Sunday, April 8, 2012

Publication: Die zerstörten Synagogen Wiens (Destroyed Synagogues of Vienna)


Publication: Die zerstörten Synagogen Wiens (Destroyed Synagogues of Vienna)
by Samuel D. Gruber

Martens, Bob / Peter, Herbert: Die zerstörten Synagogen Wiens, Verlag Mandelbaum, 2009

I've been meaning to post about this book for quite a while.  I heard Bob Martens present his impressive work of digital reconstruction of Vienna's destroyed synagogues at a conference in Lviv, Ukraine in 2008.  This book came out the next year, and I've finally been making good use of it.  There is an English version that came out earlier this year but I have not seen it yet.

Vienna, Austria.  Pazmanitengasse Synagogue (Leopoldstadt Synagogue).  Ignaz Reiser, architect ca. 1910. Reconstruction/Photo: Bob Martens

There is a long history of making models of lost synagogues.  Visitors to Temple Beth El in Detroit have seen representation of past homes of the congregations, and visitors to Yeshiva University Museum and Beth Hafusoth in Tel Aviv have encountered more ambitious models of famous synagogues of centuries past. Beginning earlier in the last decade researchers at the Bet Tfila-Research Unit, Technische Universität Braunschweig, Germany began making wooden models of historic synagogues, a mix of (mostly German) surviving and lost buildings.  These have been exhibited in Berlin and elsewhere, and published in Synagogenarchitektur in Deutschland. Dokumentation zur Ausstellung (2008).  About the same time a growing number of architects began to use computer modeling to ‘reconstruct’ synagogue buildings.  In 2001, Robert Davis published on-line computer-generated models of Texas synagogues; and in 2004 architects at the Darmstadt University of Technology in Germany made very detailed representations of German synagogues (Synagogues in Germany : a virtual reconstruction = [Synagogen in Deutschland : eine virtuelle Rekonstruktion), edited by Darmstadt University of Technology, Department CAD in Architecture, Art and Exhibition Hall of the Federal Republic of Germany, Institute for Foreign Cultural Relation.

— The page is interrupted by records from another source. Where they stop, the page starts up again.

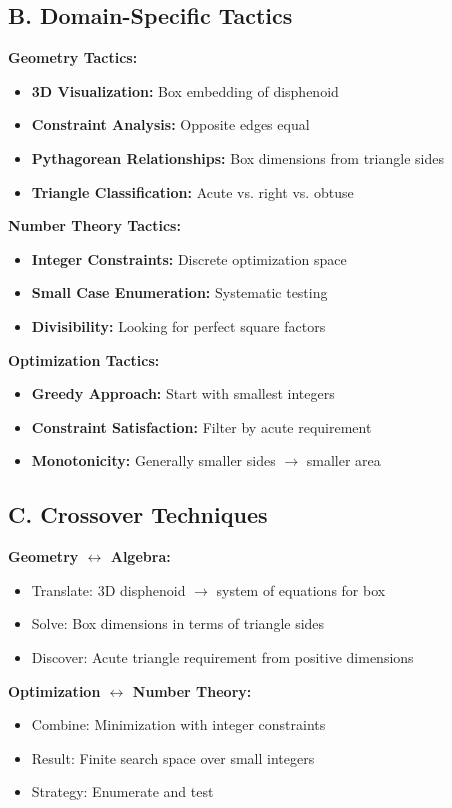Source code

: \documentclass[12pt]{article}
\begin{document}
\begin{tacticalbox}
\subsection*{B. Domain-Specific Tactics}

\textbf{Geometry Tactics:}
\begin{itemize}
    \item \textbf{3D Visualization:} Box embedding of disphenoid
    \item \textbf{Constraint Analysis:} Opposite edges equal
    \item \textbf{Pythagorean Relationships:} Box dimensions from triangle sides
    \item \textbf{Triangle Classification:} Acute vs. right vs. obtuse
\end{itemize}

\textbf{Number Theory Tactics:}
\begin{itemize}
    \item \textbf{Integer Constraints:} Discrete optimization space
    \item \textbf{Small Case Enumeration:} Systematic testing
    \item \textbf{Divisibility:} Looking for perfect square factors
\end{itemize}

\textbf{Optimization Tactics:}
\begin{itemize}
    \item \textbf{Greedy Approach:} Start with smallest integers
    \item \textbf{Constraint Satisfaction:} Filter by acute requirement
    \item \textbf{Monotonicity:} Generally smaller sides $\to$ smaller area
\end{itemize}

\subsection*{C. Crossover Techniques}

\textbf{Geometry $\leftrightarrow$ Algebra:}
\begin{itemize}
    \item Translate: 3D disphenoid $\to$ system of equations for box
    \item Solve: Box dimensions in terms of triangle sides
    \item Discover: Acute triangle requirement from positive dimensions
\end{itemize}

\textbf{Optimization $\leftrightarrow$ Number Theory:}
\begin{itemize}
    \item Combine: Minimization with integer constraints
    \item Result: Finite search space over small integers
    \item Strategy: Enumerate and test
\end{itemize}

\end{tacticalbox}
\end{document}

Vienna, Austria. Mullnergasse Synagogue. Max Fleischer, arch. 1888-89. Reconstruction/Photo: Bob Martens

In Vienna, architects from the Technische Universität Wien led by Bob Martens have taken the recovery quest one step further.  Beginning in 1998 in an ambitious program inspired in part by the 1987 publication by P. Genee of Wiener Synagogen, Martens and his team marshaled documentary, graphic and photographic evidence and created digital reconstructions of twenty-three Vienna synagogues destroyed by the Nazis on Kristallnacht in November 1938.  The project does, however, not cover the approximately 80 additional prayer houses that were in the city.  These were not, for the most part, architecturally distinctive, but more importantly insufficient evidence survives of their appearance to allow reconstructionThe reconstructions of the architecturally distinctive synagogues have been gathered into an extensively illustrated city guide to this lost heritage.

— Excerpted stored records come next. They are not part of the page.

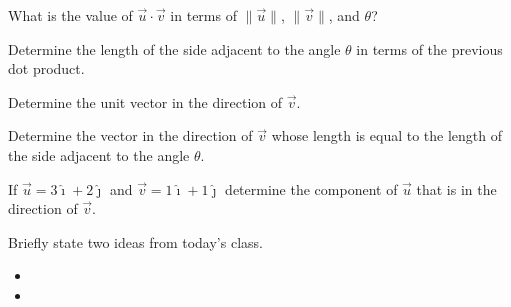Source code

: \begin{problem}
\begin{subproblem}
      \clearpage

    \item What is the value of $\vec{u}\cdot\vec{v}$ in terms of $\|\vec{u}\|$, $\|\vec{v}\|$, and $\theta$?
      \vfill

    \item Determine the length of the side adjacent to the angle $\theta$ in terms of the previous dot product.
      \vfill

    \item Determine the unit vector in the direction of $\vec{v}$.
      \vfill

    \item Determine the vector in the direction of $\vec{v}$ whose length is equal to the length of the side adjacent to the angle $\theta$.
      \vfill

  \end{subproblem}

  \clearpage

  \item If $\vec{u}=3\hat{\imath}+2\hat{\jmath}$ and $\vec{v}=1\hat{\imath}+1\hat{\jmath}$ determine the component of $\vec{u}$ that is in the direction of $\vec{v}$.
    \vfill

\end{problem}

\postClass

\begin{problem}
\item Briefly state two ideas from today's class.
  \begin{itemize}
  \item
  \item
  \end{itemize}
\item
  \begin{subproblem}
    \item
  \end{subproblem}
\end{problem}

 Vienna, Austria.  Templegasse Synagogue. Ludwig von Forster, arch. 1854-58. Reconstruction/Photo: Bob Martens

With the help of CAD (computer-aided design) and rapid prototyping a working group based around the authors was able to virtually rebuild the destroyed synagogues.  The reconstructions attempt – mostly successfully – to reconstruct both exterior and interior appearances of the destroyed synagogues.  Like the German wooden models from Braunschweig, these reconstructions make a valiant attempt to recreate interior seating arrangements.  These reconstruction are much more valuable for understanding the full spaces of sanctuary interiors than more other visual aids.  One can better understand entrance and processions routes within the space, and also the relationship between the seating of men and women.

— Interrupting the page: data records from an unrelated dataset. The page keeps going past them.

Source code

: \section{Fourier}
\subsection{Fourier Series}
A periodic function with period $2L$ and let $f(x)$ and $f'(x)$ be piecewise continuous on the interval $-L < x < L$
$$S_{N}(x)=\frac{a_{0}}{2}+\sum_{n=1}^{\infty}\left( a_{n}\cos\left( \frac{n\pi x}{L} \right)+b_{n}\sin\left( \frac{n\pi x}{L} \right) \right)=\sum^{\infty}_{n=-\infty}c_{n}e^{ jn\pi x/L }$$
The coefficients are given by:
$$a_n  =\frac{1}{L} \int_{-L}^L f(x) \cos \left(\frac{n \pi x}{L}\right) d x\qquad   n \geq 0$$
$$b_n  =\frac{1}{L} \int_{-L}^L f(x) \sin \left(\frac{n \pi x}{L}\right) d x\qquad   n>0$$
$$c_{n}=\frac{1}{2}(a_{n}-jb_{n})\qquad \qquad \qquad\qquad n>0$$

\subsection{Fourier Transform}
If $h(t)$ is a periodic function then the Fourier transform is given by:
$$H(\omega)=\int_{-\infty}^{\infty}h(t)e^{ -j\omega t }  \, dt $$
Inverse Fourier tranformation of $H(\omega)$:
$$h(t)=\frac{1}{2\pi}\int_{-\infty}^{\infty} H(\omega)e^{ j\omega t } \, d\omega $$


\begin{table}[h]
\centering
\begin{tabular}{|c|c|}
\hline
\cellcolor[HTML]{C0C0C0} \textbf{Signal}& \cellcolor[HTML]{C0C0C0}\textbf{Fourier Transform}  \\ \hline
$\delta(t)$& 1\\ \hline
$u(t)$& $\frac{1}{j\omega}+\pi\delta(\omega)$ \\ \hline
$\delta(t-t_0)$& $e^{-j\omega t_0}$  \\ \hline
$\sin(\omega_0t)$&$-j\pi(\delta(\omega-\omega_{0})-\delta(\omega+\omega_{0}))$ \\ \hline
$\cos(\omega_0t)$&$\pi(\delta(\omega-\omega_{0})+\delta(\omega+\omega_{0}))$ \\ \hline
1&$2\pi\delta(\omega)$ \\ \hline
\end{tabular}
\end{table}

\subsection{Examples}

Another great virtue of this work is that all the synagogues are shown in their (often dense) urban context, past and present.  In the guide, historic photographs are contrasted with the virtual reconstructions and accompanied by descriptive texts.  The synagogues were built in a range of historicist and modern styles by many distinguished local architects, several of whom, like Gartner, Stiassny and Fliescher were Jewish.  Several scholars have been looking at Stiassny’s life and work but he has yet to receive the monograph he deserves.